**What to work on**
Only the lines from the one containing "- Reads environment configuration" through the one containing "## TECHNICAL.md Amendment (Article XI.5)" should be printed, exactly as they appear below, with both ends included.

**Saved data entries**
BEGIN

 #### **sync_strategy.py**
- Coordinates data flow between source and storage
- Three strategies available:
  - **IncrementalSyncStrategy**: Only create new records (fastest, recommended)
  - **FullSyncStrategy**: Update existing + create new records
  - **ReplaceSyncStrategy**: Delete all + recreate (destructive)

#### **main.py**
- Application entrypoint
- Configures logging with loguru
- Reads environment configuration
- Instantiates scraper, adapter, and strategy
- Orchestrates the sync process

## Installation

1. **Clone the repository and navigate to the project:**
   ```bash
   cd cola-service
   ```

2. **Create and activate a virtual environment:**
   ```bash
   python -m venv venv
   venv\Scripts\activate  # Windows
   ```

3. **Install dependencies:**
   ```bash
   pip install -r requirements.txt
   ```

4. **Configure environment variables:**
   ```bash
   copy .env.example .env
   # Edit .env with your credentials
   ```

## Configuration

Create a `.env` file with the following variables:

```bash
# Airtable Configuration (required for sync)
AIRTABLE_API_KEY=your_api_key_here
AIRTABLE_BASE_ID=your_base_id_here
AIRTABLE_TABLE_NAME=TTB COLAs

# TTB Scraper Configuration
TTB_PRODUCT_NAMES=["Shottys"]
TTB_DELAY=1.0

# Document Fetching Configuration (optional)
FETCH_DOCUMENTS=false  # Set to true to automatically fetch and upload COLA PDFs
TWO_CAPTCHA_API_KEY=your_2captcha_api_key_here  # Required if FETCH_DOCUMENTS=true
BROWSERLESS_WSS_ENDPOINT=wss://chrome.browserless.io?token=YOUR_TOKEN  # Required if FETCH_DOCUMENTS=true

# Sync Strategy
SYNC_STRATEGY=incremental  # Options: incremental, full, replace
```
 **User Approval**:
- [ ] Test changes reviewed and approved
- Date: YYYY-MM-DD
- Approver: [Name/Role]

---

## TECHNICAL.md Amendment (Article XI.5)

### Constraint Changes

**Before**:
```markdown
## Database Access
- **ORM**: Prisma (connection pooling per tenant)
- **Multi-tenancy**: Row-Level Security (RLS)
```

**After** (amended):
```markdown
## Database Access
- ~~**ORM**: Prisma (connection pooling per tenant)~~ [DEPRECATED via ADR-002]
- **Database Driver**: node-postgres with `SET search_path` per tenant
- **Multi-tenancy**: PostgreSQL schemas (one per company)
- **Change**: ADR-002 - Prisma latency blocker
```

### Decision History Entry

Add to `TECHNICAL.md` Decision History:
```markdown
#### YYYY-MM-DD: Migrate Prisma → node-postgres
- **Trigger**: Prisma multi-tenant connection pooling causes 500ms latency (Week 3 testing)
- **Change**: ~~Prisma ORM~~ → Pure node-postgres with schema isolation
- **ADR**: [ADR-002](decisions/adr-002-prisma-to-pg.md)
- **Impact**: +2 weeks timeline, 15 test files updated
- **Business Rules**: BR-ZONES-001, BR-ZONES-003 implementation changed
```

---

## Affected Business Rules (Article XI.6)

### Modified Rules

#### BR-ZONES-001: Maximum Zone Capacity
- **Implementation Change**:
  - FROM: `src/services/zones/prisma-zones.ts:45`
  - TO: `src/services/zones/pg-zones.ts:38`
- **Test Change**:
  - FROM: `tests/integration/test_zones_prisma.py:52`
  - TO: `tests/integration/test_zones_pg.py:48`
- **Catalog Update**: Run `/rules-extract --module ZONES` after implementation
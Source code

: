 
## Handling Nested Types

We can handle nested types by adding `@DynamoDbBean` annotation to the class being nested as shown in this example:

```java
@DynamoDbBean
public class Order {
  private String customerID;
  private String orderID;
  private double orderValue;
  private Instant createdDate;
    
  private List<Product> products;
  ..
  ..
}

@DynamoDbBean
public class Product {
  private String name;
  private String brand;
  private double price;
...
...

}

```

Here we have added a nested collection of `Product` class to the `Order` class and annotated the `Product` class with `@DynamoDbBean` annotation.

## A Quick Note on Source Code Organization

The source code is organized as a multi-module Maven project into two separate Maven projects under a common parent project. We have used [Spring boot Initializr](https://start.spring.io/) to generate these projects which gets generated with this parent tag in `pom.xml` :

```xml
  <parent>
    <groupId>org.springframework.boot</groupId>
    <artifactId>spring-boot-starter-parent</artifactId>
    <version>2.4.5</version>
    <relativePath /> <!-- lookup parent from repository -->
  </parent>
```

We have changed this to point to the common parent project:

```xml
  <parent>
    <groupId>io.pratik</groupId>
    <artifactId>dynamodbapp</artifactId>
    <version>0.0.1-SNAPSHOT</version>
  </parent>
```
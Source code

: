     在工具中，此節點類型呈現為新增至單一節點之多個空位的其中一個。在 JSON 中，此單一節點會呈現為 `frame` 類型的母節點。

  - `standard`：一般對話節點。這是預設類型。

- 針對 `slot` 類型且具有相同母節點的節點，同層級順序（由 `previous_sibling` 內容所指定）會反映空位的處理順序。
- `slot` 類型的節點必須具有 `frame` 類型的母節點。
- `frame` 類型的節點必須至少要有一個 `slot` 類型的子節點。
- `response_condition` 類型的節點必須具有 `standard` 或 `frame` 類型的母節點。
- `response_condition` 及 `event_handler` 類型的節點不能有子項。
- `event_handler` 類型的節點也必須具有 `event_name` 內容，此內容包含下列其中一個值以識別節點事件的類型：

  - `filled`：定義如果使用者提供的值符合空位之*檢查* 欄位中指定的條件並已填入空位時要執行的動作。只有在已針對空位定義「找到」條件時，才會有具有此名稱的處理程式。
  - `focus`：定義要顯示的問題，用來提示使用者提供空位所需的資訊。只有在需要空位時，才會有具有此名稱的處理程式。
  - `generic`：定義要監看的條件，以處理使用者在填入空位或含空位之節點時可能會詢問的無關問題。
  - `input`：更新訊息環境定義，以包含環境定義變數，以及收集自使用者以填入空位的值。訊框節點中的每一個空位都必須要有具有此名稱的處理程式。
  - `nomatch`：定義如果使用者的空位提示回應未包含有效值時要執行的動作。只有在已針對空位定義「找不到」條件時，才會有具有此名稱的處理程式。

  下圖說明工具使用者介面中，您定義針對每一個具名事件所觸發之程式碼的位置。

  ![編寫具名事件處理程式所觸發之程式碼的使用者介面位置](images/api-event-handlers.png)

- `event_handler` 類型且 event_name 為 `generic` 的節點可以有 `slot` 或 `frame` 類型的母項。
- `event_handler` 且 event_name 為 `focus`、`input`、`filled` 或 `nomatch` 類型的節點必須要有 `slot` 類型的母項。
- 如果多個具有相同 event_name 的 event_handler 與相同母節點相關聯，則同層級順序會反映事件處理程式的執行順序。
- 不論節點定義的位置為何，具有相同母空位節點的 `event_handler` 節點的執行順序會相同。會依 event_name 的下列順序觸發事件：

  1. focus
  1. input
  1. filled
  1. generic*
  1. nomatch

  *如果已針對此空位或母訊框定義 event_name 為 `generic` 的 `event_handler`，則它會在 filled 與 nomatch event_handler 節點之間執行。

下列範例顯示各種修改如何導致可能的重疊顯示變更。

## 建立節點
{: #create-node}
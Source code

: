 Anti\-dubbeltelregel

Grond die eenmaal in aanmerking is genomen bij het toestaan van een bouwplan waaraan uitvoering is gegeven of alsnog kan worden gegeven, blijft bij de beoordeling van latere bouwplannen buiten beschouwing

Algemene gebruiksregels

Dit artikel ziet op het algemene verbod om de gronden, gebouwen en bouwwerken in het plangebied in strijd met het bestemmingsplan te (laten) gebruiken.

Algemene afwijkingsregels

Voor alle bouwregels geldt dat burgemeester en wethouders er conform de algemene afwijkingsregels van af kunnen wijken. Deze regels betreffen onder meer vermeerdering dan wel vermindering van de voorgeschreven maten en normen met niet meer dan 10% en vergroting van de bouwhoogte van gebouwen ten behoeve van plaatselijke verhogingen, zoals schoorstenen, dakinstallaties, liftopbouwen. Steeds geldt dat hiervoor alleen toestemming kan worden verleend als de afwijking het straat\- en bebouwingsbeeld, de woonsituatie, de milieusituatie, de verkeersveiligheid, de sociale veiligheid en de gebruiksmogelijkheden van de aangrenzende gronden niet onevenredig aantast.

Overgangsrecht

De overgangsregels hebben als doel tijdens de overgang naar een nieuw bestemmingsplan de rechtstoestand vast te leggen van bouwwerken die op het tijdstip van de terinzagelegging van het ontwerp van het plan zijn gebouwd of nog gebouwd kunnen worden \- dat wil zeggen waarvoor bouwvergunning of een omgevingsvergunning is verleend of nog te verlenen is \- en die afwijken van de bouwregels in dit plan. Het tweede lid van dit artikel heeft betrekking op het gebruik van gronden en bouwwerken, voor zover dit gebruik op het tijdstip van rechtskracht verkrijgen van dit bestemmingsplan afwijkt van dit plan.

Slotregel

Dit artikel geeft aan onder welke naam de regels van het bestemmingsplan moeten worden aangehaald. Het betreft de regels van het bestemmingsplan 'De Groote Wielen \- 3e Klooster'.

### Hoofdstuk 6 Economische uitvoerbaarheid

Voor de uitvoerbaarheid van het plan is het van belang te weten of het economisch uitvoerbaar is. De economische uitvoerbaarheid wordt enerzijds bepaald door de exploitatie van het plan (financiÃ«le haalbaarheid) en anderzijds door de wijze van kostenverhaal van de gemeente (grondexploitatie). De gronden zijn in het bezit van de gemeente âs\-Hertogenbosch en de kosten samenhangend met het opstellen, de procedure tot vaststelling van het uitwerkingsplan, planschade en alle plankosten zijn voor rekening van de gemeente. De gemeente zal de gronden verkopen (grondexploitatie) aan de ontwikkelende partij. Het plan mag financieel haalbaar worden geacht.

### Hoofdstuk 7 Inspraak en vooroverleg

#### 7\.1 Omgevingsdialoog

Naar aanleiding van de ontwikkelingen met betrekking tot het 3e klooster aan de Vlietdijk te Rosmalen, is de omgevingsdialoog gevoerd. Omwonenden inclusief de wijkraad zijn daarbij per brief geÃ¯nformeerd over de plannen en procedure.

END

**Exercise solution**
- Reads environment configuration
- Instantiates scraper, adapter, and strategy
- Orchestrates the sync process

## Installation

1. **Clone the repository and navigate to the project:**
   ```bash
   cd cola-service
   ```

2. **Create and activate a virtual environment:**
   ```bash
   python -m venv venv
   venv\Scripts\activate  # Windows
   ```

3. **Install dependencies:**
   ```bash
   pip install -r requirements.txt
   ```

4. **Configure environment variables:**
   ```bash
   copy .env.example .env
   # Edit .env with your credentials
   ```

## Configuration

Create a `.env` file with the following variables:

```bash
# Airtable Configuration (required for sync)
AIRTABLE_API_KEY=your_api_key_here
AIRTABLE_BASE_ID=your_base_id_here
AIRTABLE_TABLE_NAME=TTB COLAs

# TTB Scraper Configuration
TTB_PRODUCT_NAMES=["Shottys"]
TTB_DELAY=1.0

# Document Fetching Configuration (optional)
FETCH_DOCUMENTS=false  # Set to true to automatically fetch and upload COLA PDFs
TWO_CAPTCHA_API_KEY=your_2captcha_api_key_here  # Required if FETCH_DOCUMENTS=true
BROWSERLESS_WSS_ENDPOINT=wss://chrome.browserless.io?token=YOUR_TOKEN  # Required if FETCH_DOCUMENTS=true

# Sync Strategy
SYNC_STRATEGY=incremental  # Options: incremental, full, replace
```
 **User Approval**:
- [ ] Test changes reviewed and approved
- Date: YYYY-MM-DD
- Approver: [Name/Role]

---

## TECHNICAL.md Amendment (Article XI.5)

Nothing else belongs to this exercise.